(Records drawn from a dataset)
* * * *

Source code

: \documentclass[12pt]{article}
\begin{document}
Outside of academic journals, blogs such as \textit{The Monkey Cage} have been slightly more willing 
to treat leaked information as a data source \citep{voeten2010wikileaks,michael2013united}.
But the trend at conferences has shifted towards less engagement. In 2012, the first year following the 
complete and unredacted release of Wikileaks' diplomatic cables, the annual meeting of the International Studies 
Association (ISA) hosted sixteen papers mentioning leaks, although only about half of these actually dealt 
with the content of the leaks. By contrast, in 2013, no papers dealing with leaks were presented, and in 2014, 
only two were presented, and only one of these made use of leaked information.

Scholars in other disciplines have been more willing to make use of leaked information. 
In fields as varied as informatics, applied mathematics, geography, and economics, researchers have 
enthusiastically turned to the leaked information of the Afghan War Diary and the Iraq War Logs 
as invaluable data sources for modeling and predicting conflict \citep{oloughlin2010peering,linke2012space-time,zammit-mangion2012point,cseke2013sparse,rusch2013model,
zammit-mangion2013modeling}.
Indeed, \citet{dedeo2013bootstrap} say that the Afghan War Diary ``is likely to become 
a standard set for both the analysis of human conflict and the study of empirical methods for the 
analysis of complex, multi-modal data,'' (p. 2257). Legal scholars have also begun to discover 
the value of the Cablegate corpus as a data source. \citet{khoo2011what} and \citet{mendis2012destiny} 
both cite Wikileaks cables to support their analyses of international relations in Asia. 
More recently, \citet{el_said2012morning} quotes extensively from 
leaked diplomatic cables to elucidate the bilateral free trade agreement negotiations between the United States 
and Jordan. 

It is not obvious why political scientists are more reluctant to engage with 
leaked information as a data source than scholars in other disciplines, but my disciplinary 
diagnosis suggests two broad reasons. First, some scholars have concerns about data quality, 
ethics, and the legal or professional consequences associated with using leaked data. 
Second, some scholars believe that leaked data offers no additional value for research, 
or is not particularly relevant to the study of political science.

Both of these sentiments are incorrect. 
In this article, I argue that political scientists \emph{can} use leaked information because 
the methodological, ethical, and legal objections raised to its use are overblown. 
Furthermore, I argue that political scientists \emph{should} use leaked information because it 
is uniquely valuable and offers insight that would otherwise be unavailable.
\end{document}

* * * *

**To do**
Where does the word "argue" appear in the records above? Return every line that holds it.

**Written response**
In this article, I argue that political scientists \emph{can} use leaked information because 
Furthermore, I argue that political scientists \emph{should} use leaked information because it 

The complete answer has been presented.